■ **TASK**
Take every line containing "hardware" from the material and copy it.

■ **THE DATA**
● ● ●

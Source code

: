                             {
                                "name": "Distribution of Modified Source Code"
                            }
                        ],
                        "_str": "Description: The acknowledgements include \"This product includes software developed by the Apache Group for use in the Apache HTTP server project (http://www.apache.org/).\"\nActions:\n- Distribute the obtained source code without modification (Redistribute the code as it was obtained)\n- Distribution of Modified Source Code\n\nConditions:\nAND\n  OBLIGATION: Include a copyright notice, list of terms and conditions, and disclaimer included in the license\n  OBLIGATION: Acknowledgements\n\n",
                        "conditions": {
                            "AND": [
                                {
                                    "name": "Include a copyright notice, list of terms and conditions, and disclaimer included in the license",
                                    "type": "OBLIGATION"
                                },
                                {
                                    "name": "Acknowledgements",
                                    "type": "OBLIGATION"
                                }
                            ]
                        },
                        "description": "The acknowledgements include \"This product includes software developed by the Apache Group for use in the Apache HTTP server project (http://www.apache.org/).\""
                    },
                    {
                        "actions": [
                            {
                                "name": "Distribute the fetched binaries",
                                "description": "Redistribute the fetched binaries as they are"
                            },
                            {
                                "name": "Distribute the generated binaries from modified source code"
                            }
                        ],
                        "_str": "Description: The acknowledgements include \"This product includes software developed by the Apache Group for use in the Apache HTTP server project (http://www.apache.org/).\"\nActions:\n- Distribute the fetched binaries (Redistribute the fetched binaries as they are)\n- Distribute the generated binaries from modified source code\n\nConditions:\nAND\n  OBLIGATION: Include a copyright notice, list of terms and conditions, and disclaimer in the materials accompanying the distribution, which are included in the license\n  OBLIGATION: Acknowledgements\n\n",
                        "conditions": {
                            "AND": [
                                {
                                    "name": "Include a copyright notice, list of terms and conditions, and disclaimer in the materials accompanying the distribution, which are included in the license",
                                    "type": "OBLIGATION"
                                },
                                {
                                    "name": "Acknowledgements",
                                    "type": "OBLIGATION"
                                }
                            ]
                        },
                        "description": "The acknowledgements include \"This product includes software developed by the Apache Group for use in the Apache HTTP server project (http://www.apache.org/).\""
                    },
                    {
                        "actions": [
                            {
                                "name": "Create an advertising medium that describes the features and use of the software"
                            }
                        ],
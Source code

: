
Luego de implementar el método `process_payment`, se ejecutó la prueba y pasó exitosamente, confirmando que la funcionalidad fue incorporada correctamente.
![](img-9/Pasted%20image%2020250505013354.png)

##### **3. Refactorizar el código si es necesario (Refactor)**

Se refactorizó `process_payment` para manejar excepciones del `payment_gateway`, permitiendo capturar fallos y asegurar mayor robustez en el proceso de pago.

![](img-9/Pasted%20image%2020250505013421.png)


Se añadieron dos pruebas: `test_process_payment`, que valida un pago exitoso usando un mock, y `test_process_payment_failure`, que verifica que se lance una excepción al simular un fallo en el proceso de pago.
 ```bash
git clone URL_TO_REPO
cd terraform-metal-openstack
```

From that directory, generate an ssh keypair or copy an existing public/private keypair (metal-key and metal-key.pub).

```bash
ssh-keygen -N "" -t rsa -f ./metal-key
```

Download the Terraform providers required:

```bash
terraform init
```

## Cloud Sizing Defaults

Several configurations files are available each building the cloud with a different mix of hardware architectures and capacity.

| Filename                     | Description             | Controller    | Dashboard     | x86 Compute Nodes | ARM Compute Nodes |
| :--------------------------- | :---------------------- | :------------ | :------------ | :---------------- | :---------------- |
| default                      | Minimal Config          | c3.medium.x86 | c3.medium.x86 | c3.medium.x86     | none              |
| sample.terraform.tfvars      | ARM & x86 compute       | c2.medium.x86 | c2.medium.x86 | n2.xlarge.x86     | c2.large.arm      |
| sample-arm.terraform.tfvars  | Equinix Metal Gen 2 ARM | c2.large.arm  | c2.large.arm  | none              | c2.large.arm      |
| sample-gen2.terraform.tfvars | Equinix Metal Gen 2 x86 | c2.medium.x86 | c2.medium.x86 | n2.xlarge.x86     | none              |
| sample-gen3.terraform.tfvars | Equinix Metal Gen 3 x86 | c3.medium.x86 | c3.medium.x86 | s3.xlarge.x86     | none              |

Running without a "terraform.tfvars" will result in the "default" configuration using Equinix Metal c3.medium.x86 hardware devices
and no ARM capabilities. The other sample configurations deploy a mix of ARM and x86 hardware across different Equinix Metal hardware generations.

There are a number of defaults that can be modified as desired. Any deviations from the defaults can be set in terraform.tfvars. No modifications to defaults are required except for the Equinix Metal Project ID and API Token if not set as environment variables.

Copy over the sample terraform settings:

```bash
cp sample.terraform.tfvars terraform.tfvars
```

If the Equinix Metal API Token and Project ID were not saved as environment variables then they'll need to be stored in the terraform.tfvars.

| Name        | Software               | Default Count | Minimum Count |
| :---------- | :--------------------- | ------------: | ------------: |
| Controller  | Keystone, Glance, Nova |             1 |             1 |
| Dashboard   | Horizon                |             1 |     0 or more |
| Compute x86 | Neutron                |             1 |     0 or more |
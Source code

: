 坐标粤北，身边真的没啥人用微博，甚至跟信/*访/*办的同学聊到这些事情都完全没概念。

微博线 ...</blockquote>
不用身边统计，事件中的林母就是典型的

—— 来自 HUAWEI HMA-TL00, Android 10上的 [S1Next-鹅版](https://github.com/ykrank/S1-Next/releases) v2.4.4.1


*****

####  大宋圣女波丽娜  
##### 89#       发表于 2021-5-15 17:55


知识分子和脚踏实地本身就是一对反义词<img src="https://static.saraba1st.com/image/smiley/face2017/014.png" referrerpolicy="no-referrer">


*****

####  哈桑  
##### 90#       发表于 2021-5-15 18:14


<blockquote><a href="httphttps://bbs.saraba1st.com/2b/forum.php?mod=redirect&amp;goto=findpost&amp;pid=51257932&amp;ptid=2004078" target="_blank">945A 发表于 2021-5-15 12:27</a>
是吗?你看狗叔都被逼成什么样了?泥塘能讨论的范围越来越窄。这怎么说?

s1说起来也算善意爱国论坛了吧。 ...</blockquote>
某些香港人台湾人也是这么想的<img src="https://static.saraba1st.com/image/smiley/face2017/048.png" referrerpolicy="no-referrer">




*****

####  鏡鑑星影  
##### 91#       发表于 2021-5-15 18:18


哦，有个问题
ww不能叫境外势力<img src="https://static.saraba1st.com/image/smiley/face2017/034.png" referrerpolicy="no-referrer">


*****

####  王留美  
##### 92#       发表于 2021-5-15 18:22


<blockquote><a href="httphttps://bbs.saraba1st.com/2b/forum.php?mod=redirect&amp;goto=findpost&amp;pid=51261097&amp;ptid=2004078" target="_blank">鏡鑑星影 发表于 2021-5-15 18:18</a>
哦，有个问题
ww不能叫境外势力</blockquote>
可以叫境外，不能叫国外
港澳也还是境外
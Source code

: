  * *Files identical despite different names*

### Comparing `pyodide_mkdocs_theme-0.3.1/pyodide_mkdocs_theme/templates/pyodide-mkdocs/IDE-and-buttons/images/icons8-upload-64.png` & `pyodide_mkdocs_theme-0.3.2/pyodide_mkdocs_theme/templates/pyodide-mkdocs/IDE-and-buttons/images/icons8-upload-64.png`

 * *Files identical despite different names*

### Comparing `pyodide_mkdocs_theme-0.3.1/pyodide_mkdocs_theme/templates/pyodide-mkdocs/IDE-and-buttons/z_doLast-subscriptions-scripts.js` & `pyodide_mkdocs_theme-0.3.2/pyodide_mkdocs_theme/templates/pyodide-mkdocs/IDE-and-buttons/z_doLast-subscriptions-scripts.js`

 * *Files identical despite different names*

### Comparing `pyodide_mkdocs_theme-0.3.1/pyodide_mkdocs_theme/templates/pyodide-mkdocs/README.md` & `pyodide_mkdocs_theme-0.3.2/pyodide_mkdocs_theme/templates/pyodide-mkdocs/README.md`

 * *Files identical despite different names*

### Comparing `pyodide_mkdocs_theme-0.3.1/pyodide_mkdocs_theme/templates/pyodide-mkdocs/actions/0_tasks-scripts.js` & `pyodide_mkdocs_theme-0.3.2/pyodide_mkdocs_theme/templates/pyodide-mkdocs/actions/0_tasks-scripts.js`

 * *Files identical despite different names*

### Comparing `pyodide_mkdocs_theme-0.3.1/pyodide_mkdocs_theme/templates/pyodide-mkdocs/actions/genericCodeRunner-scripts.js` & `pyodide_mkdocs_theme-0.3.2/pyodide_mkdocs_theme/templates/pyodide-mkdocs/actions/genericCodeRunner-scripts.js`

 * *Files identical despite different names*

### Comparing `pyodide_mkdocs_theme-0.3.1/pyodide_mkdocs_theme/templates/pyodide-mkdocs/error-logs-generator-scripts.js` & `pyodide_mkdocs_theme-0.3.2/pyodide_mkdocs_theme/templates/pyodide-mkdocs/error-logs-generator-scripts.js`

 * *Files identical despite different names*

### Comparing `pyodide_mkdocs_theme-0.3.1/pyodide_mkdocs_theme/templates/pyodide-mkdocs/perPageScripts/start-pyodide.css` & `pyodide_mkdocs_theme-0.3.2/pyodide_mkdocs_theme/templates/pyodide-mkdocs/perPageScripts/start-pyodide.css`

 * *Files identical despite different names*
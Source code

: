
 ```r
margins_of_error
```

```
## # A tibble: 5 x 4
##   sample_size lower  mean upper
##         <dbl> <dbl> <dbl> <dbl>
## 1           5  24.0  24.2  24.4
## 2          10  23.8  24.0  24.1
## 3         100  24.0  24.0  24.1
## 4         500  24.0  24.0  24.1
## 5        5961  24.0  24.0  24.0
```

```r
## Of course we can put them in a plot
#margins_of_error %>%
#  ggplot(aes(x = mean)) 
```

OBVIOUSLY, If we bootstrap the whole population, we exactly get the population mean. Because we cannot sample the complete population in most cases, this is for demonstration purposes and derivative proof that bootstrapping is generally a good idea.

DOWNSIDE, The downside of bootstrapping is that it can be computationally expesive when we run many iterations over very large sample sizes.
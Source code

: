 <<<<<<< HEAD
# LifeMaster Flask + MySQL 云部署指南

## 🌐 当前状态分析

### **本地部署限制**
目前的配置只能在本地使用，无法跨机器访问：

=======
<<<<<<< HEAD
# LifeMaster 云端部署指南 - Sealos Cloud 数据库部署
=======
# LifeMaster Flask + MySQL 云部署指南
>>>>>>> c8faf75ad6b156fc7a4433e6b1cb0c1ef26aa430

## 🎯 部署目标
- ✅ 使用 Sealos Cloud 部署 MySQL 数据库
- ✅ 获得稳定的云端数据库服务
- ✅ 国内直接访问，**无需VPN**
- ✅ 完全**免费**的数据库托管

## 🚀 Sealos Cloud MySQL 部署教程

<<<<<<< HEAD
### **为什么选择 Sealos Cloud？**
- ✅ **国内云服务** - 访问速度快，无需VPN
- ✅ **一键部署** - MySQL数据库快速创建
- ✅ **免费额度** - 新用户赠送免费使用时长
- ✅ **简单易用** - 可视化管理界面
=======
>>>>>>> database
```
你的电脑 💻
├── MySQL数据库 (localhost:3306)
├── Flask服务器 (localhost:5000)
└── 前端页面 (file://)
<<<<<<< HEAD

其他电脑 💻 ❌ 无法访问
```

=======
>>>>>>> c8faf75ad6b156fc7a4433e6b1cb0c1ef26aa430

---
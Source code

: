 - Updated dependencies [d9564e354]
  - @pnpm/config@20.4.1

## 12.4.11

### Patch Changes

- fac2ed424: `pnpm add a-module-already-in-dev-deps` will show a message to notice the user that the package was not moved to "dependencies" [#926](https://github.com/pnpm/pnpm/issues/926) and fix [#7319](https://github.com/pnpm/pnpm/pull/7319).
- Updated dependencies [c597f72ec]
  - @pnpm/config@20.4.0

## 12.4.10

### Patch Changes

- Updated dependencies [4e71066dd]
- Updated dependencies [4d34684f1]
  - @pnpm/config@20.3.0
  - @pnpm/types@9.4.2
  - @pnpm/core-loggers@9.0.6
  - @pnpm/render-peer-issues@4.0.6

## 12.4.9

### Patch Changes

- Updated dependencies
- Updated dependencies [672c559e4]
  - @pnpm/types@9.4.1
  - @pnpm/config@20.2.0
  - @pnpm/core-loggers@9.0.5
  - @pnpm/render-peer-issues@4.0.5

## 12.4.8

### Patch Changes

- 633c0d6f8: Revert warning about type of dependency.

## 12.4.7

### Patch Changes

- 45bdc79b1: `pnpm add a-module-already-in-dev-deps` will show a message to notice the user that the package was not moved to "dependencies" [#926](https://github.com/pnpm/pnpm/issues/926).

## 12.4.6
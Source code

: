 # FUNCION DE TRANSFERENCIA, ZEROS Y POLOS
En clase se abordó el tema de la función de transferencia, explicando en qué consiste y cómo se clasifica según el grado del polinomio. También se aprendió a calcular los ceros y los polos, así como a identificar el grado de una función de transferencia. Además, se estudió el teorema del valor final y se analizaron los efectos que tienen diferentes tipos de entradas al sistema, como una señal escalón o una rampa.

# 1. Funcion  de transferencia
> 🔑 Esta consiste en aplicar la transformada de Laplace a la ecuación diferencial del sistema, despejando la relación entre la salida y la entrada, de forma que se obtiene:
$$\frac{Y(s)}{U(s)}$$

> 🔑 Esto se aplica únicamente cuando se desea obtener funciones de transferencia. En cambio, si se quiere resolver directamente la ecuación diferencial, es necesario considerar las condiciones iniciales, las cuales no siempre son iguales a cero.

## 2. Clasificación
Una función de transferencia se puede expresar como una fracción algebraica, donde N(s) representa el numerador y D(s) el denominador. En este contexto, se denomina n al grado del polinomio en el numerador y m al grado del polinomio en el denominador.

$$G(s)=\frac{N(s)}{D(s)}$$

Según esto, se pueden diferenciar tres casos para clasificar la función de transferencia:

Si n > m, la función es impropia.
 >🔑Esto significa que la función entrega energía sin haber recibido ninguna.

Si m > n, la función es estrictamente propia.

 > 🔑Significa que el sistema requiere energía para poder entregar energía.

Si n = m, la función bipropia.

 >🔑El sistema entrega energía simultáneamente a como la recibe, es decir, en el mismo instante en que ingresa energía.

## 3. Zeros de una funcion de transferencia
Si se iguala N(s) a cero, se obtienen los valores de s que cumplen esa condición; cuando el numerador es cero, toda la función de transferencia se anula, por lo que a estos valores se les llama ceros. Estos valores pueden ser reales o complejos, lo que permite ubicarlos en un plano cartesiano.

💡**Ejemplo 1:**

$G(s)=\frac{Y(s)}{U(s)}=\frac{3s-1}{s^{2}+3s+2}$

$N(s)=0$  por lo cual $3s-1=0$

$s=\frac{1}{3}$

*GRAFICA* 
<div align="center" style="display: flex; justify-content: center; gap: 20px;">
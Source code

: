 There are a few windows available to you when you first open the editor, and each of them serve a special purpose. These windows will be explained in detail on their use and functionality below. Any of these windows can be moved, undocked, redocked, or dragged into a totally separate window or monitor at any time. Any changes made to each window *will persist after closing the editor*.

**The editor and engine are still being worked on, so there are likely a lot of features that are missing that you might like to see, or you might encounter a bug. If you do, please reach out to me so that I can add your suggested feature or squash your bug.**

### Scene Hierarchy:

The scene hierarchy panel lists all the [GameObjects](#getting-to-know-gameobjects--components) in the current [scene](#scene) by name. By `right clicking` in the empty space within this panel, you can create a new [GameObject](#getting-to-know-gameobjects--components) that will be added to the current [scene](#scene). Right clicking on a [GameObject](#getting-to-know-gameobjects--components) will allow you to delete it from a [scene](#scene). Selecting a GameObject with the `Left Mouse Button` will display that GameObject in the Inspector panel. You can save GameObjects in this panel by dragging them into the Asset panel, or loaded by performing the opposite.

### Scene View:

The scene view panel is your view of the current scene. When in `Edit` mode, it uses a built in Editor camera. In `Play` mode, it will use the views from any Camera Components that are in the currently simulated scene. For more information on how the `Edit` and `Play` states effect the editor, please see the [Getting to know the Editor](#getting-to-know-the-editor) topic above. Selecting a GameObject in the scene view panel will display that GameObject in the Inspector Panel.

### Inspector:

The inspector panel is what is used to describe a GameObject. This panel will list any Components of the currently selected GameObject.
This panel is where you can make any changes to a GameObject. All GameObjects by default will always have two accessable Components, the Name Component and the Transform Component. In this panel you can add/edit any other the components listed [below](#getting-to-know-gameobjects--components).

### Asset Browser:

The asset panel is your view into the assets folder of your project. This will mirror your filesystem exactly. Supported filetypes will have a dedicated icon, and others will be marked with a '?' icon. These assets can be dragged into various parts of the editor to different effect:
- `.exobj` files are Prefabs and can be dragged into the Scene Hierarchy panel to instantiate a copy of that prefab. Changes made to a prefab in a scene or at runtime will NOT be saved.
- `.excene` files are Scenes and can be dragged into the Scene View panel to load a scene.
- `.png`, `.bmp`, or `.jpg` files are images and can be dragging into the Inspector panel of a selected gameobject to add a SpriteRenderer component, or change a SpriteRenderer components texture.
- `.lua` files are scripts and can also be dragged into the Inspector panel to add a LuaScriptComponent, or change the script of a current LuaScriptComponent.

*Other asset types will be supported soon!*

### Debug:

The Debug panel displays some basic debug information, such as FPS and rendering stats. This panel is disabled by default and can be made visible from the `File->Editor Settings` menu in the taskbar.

● ● ●

■ **RESPONSE TO THIS EXERCISE**
Several configurations files are available each building the cloud with a different mix of hardware architectures and capacity.
Running without a "terraform.tfvars" will result in the "default" configuration using Equinix Metal c3.medium.x86 hardware devices
and no ARM capabilities. The other sample configurations deploy a mix of ARM and x86 hardware across different Equinix Metal hardware generations.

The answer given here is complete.